Friedrich Engels
on Empiricism, Spiritualism, Science, Mysticism,
and Philosophical Naiveté


The dialectics that has found its way into popular consciousness finds expression in the old saying that extremes meet. In accordance with this we should hardly err in looking for the most extreme degree of fantasy, credulity, and superstition, not in that trend of natural science which, like the German philosophy of nature, tries to force the objective world into the framework of its subjective thought, but rather in the opposite trend, which, relying on mere experience, treats thought with sovereign disdain and really has gone to the furthest extreme in emptiness of thought. This school prevails in England. Its father, the much lauded Francis Bacon, already advanced the demand that his new empirical-inductive method should be pursued to attain by its means, above all, longer life, rejuvenation—to a certain extent, alteration of stature and features, transformation of one body into another, the production of new species, power over the air and the production of storms. He complains that such investigations have been abandoned, and in his natural history he actually gives recipes for making gold and performing various miracles. Similarly Isaac Newton in his old age greatly busied himself with expounding the revelation of St. John. So it is not to be wondered at if in recent years English empiricism in the person of some of its representatives—and not the worst of them—should seem to have fallen a hopeless victim to the spirit-rapping and spirit-seeing imported from America.

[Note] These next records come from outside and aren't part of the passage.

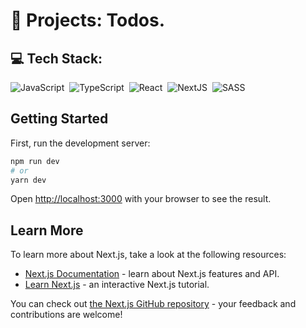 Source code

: # 🚧 Projects: Todos.

## 💻 Tech Stack:

<img alt="JavaScript" src="https://img.shields.io/badge/JavaScript-476072.svg?&style=for-the-badge&logo=javascript&logoColor=fff&logoWidth=20&labelColor=FFCA00" />&nbsp;
<img alt="TypeScript" src="https://img.shields.io/badge/TypeScript-476072.svg?&style=for-the-badge&logo=TypeScript&logoColor=fff&logoWidth=20&labelColor=39A2DB" />&nbsp;
<img alt="React" src="https://img.shields.io/badge/React-476072.svg?&style=for-the-badge&logo=react&logoColor=fff&logoWidth=20&labelColor=03506F" />&nbsp;
<img alt="NextJS" src="https://img.shields.io/badge/Next JS-476072.svg?&style=for-the-badge&logo=next.js&logoColor=fff&logoWidth=20&labelColor=E97878" />&nbsp;
<img alt="SASS" src="https://img.shields.io/badge/SCSS-476072.svg?&style=for-the-badge&logo=SASS&logoColor=fff&logoWidth=20&labelColor=BC658D" />&nbsp;

## Getting Started

First, run the development server:

```bash
npm run dev
# or
yarn dev
```

Open [http://localhost:3000](http://localhost:3000) with your browser to see the result.

## Learn More

To learn more about Next.js, take a look at the following resources:

- [Next.js Documentation](https://nextjs.org/docs) - learn about Next.js features and API.
- [Learn Next.js](https://nextjs.org/learn) - an interactive Next.js tutorial.

You can check out [the Next.js GitHub repository](https://github.com/vercel/next.js/) - your feedback and contributions are welcome!
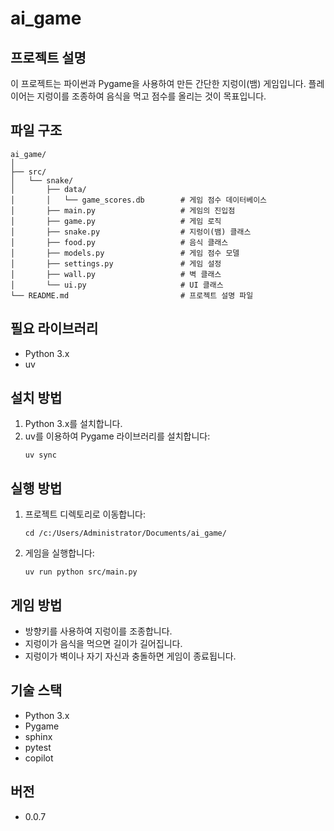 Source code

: # ai_game

## 프로젝트 설명
이 프로젝트는 파이썬과 Pygame을 사용하여 만든 간단한 지렁이(뱀) 게임입니다. 플레이어는 지렁이를 조종하여 음식을 먹고 점수를 올리는 것이 목표입니다.

## 파일 구조
```
ai_game/
│
├── src/
│   └── snake/
│       ├── data/
│       │   └── game_scores.db        # 게임 점수 데이터베이스
│       ├── main.py                   # 게임의 진입점
│       ├── game.py                   # 게임 로직
│       ├── snake.py                  # 지렁이(뱀) 클래스
│       ├── food.py                   # 음식 클래스
│       ├── models.py                 # 게임 점수 모델
│       ├── settings.py               # 게임 설정
│       ├── wall.py                   # 벽 클래스
│       └── ui.py                     # UI 클래스
└── README.md                         # 프로젝트 설명 파일
```

## 필요 라이브러리
- Python 3.x
- uv

## 설치 방법
1. Python 3.x를 설치합니다.
2. uv를 이용하여 Pygame 라이브러리를 설치합니다:
    ```
    uv sync
    ```

## 실행 방법
1. 프로젝트 디렉토리로 이동합니다:
    ```
    cd /c:/Users/Administrator/Documents/ai_game/
    ```
2. 게임을 실행합니다:
    ```
    uv run python src/main.py
    ```

## 게임 방법
- 방향키를 사용하여 지렁이를 조종합니다.
- 지렁이가 음식을 먹으면 길이가 길어집니다.
- 지렁이가 벽이나 자기 자신과 충돌하면 게임이 종료됩니다.

## 기술 스택
- Python 3.x
- Pygame
- sphinx
- pytest
- copilot

## 버전
- 0.0.7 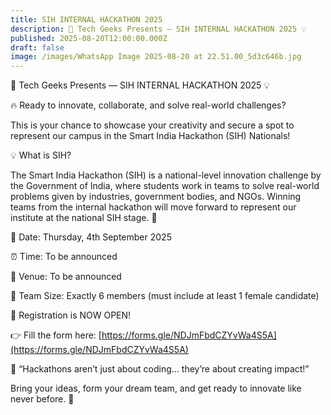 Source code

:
 ```yaml
---
title: SIH INTERNAL HACKATHON 2025
description: 🚀 Tech Geeks Presents — SIH INTERNAL HACKATHON 2025 💡
published: 2025-08-20T12:00:00.000Z
draft: false
image: /images/WhatsApp Image 2025-08-20 at 22.51.00_5d3c646b.jpg
---
```

🚀 Tech Geeks Presents — SIH INTERNAL HACKATHON 2025 💡

🔥 Ready to innovate, collaborate, and solve real-world challenges?

This is your chance to showcase your creativity and secure a spot to represent our campus in the Smart India Hackathon (SIH) Nationals!

💡 What is SIH?

The Smart India Hackathon (SIH) is a national-level innovation challenge by the Government of India, where students work in teams to solve real-world problems given by industries, government bodies, and NGOs. Winning teams from the internal hackathon will move forward to represent our institute at the national SIH stage. 🚀

📅 Date: Thursday, 4th September 2025

⏰ Time: To be announced

📍 Venue: To be announced

👥 Team Size: Exactly 6 members (must include at least 1 female candidate)

📝 Registration is NOW OPEN!

👉 Fill the form here: [https://forms.gle/NDJmFbdCZYvWa4S5A](https://forms.gle/NDJmFbdCZYvWa4S5A)

💬 “Hackathons aren’t just about coding… they’re about creating impact!”

Bring your ideas, form your dream team, and get ready to innovate like never before. 🚀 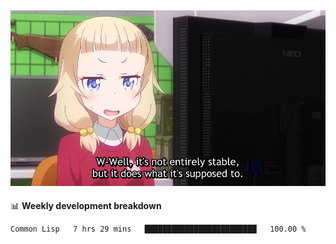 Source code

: 
<img src="https://github.com/littletsu/littletsu/blob/master/1657399894054.jpg?raw=true"><br>
-------

📊 **Weekly development breakdown**
<!--START_SECTION:waka-->

```text
Common Lisp   7 hrs 29 mins   █████████████████████████   100.00 %
```

<!--END_SECTION:waka-->
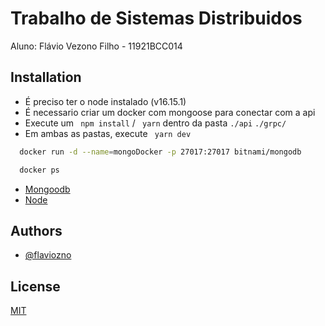 
# Trabalho de Sistemas Distribuidos

Aluno: Flávio Vezono Filho - 11921BCC014


## Installation

- É preciso ter o node instalado (v16.15.1)
- É necessario criar um docker com mongoose para conectar com a api
- Execute um ``` npm install``` / ``` yarn``` dentro da pasta ```./api``` ```./grpc/```
- Em ambas as pastas, execute ``` yarn dev```


```bash
  docker run -d --name=mongoDocker -p 27017:27017 bitnami/mongodb

  docker ps
```

- [Mongoodb](https://www.mongodb.com/try/download/compass)
- [Node](https://nodejs.org/en/download/)
## Authors

- [@flaviozno](https://www.github.com/flaviozno)


## License

[MIT](https://choosealicense.com/licenses/mit/)

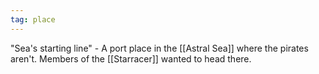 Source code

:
 ```yaml
---
tag: place
---
```


"Sea's starting line" - A port place in the [[Astral Sea]] where the pirates aren't. Members of the [[Starracer]] wanted to head there. 
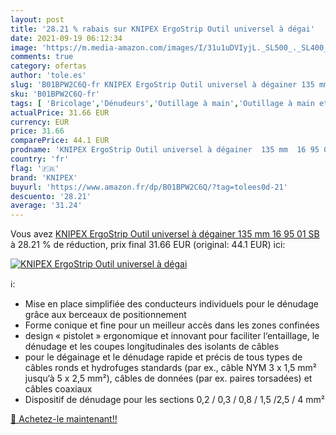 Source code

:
 ```yaml
---
layout: post
title: '28.21 % rabais sur KNIPEX ErgoStrip Outil universel à dégai'
date: 2021-09-19 06:12:34
image: 'https://m.media-amazon.com/images/I/31u1uDVIyjL._SL500_._SL400_.jpg'
comments: true
category: ofertas
author: 'tole.es'
slug: 'B01BPW2C6Q-fr KNIPEX ErgoStrip Outil universel à dégainer 135 mm 16 95...'
sku: 'B01BPW2C6Q-fr'
tags: [ 'Bricolage','Dénudeurs','Outillage à main','Outillage à main et électroportatif','Pince à dénuder de câbles','knipex', ]
actualPrice: 31.66 EUR
currency: EUR
price: 31.66
comparePrice: 44.1 EUR
prodname: 'KNIPEX ErgoStrip Outil universel à dégainer  135 mm  16 95 01 SB'
country: 'fr'
flag: '🇫🇷'
brand: 'KNIPEX'
buyurl: 'https://www.amazon.fr/dp/B01BPW2C6Q/?tag=tolees0d-21'
descuento: '28.21'
average: '31.24'
---
```


Vous avez [KNIPEX ErgoStrip Outil universel à dégainer  135 mm  16 95 01 SB](https://www.amazon.fr/dp/B01BPW2C6Q/?tag=tolees0d-21)  à  28.21 % de réduction, prix final  31.66 EUR (original: 44.1 EUR) ici:

[![KNIPEX ErgoStrip Outil universel à dégai](https://m.media-amazon.com/images/I/31u1uDVIyjL._SL500_._SL400_.jpg)](https://www.amazon.fr/dp/B01BPW2C6Q/?tag=tolees0d-21)

ℹ️:

- Mise en place simplifiée des conducteurs individuels pour le dénudage grâce aux berceaux de positionnement
- Forme conique et fine pour un meilleur accès dans les zones confinées
- design « pistolet » ergonomique et innovant pour faciliter l‘entaillage, le dénudage et les coupes longitudinales des isolants de câbles
- pour le dégainage et le dénudage rapide et précis de tous types de câbles ronds et hydrofuges standards (par ex., câble NYM 3 x 1,5 mm² jusqu‘à 5 x 2,5 mm²), câbles de données (par ex. paires torsadées) et câbles coaxiaux
- Dispositif de dénudage pour les sections 0,2 / 0,3 / 0,8 / 1,5 /2,5 / 4 mm²

[🛒 Achetez-le maintenant!!](https://www.amazon.fr/dp/B01BPW2C6Q/?tag=tolees0d-21)
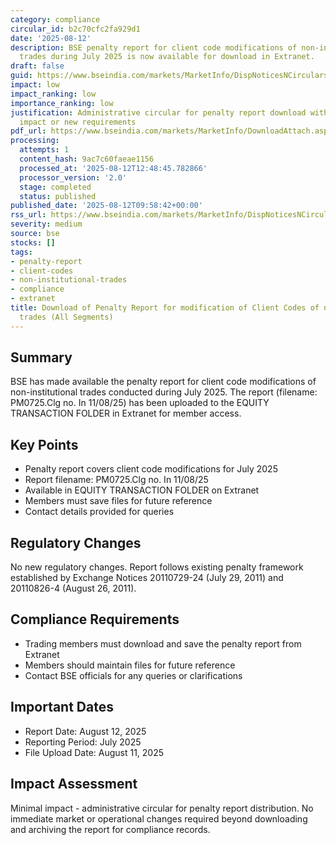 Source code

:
 ```yaml
---
category: compliance
circular_id: b2c70cfc2fa929d1
date: '2025-08-12'
description: BSE penalty report for client code modifications of non-institutional
  trades during July 2025 is now available for download in Extranet.
draft: false
guid: https://www.bseindia.com/markets/MarketInfo/DispNoticesNCirculars.aspx?Noticeid={3779D3F1-2E0B-479F-B71C-C83EF87C2D25}&noticeno=20250812-5&dt=08/12/2025&icount=5&totcount=32&flag=0
impact: low
impact_ranking: low
importance_ranking: low
justification: Administrative circular for penalty report download with no market
  impact or new requirements
pdf_url: https://www.bseindia.com/markets/MarketInfo/DownloadAttach.aspx?id=20250812-5&attachedId=
processing:
  attempts: 1
  content_hash: 9ac7c60faeae1156
  processed_at: '2025-08-12T12:48:45.782866'
  processor_version: '2.0'
  stage: completed
  status: published
published_date: '2025-08-12T09:58:42+00:00'
rss_url: https://www.bseindia.com/markets/MarketInfo/DispNoticesNCirculars.aspx?Noticeid={3779D3F1-2E0B-479F-B71C-C83EF87C2D25}&noticeno=20250812-5&dt=08/12/2025&icount=5&totcount=32&flag=0
severity: medium
source: bse
stocks: []
tags:
- penalty-report
- client-codes
- non-institutional-trades
- compliance
- extranet
title: Download of Penalty Report for modification of Client Codes of non-institutional
  trades (All Segments)
---
```


## Summary

BSE has made available the penalty report for client code modifications of non-institutional trades conducted during July 2025. The report (filename: PM0725.Clg no. In 11/08/25) has been uploaded to the EQUITY TRANSACTION FOLDER in Extranet for member access.

## Key Points

- Penalty report covers client code modifications for July 2025
- Report filename: PM0725.Clg no. In 11/08/25
- Available in EQUITY TRANSACTION FOLDER on Extranet
- Members must save files for future reference
- Contact details provided for queries

## Regulatory Changes

No new regulatory changes. Report follows existing penalty framework established by Exchange Notices 20110729-24 (July 29, 2011) and 20110826-4 (August 26, 2011).

## Compliance Requirements

- Trading members must download and save the penalty report from Extranet
- Members should maintain files for future reference
- Contact BSE officials for any queries or clarifications

## Important Dates

- Report Date: August 12, 2025
- Reporting Period: July 2025
- File Upload Date: August 11, 2025

## Impact Assessment

Minimal impact - administrative circular for penalty report distribution. No immediate market or operational changes required beyond downloading and archiving the report for compliance records. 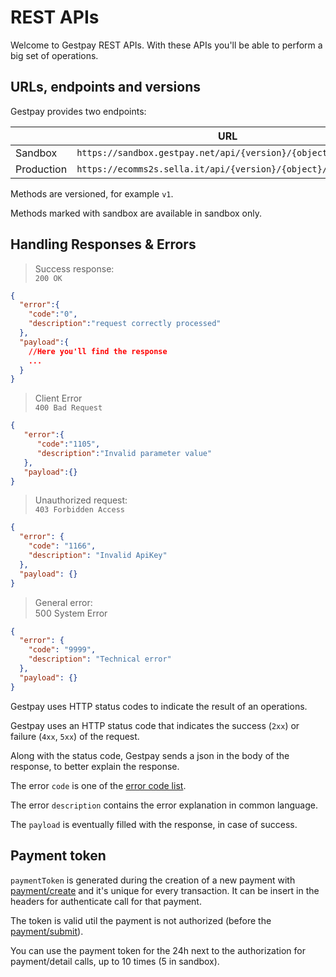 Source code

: # REST APIs

Welcome to Gestpay REST APIs. With these APIs you'll be able to perform a big set of operations. 

## URLs, endpoints and versions 

Gestpay provides two endpoints: 

|        |  URL  | 
| ------ | ----- |
| Sandbox | `https://sandbox.gestpay.net/api/{version}/{object}/{method}` | 
| Production | `https://ecomms2s.sella.it/api/{version}/{object}/{method}` | 

Methods are versioned, for example `v1`.

Methods marked with <span class="beta">sandbox</span> are available in sandbox only.

## Handling Responses & Errors

> Success response: <br>
> `200 OK`

```json
{
  "error":{
    "code":"0",
    "description":"request correctly processed"
  },
  "payload":{
    //Here you'll find the response 
    ...
  }
}
```

> Client Error <br>
> `400 Bad Request`

```json
{
   "error":{
      "code":"1105",
      "description":"Invalid parameter value"
   },
   "payload":{}
}
```

> Unauthorized request: <br>
> `403 Forbidden Access` 

```json
{
  "error": {
    "code": "1166",
    "description": "Invalid ApiKey"
  },
  "payload": {}
}
```

> General error: <br>
> 500 System Error

```json
{
  "error": {
    "code": "9999",
    "description": "Technical error"
  },
  "payload": {}
}
```

Gestpay uses HTTP status codes to indicate the result of an operations. 

Gestpay uses an HTTP status code that indicates the success (`2xx`) or failure (`4xx`, `5xx`) of the request.

Along with the status code, Gestpay sends a json in the body of the response, to better explain the response. 

The error `code` is one of the [error code list](#errors).

The error `description` contains the error explanation in common language. 

The `payload` is eventually filled with the response, in case of success.

## Payment token

`paymentToken` is generated during the creation of a new payment with [payment/create](#post-payment-create) and it's unique for every transaction. It can be insert in the headers for authenticate call for that payment.

The token is valid util the payment is not authorized (before the [payment/submit](/#post-payment-submit)).

<aside class="notice">You can use the payment token for the 24h next to the authorization for payment/detail calls, up to 10 times (5 in sandbox).</aside>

Meanwhile the Continent also had its scientific spiritseers. A scientific association at St. Petersburg—I do not know exactly whether the University or even the Academy itself—charged the Councillor of State, Aksakov, and the chemist, Butlerov, to examine the basis of the spiritualistic phenomena, but it does not seem that very much came of this. On the other hand—if the noisy announcements of the spiritualists are to be believed—Germany has now also put forward its man in the person of Professor Zöllner in Leipzig.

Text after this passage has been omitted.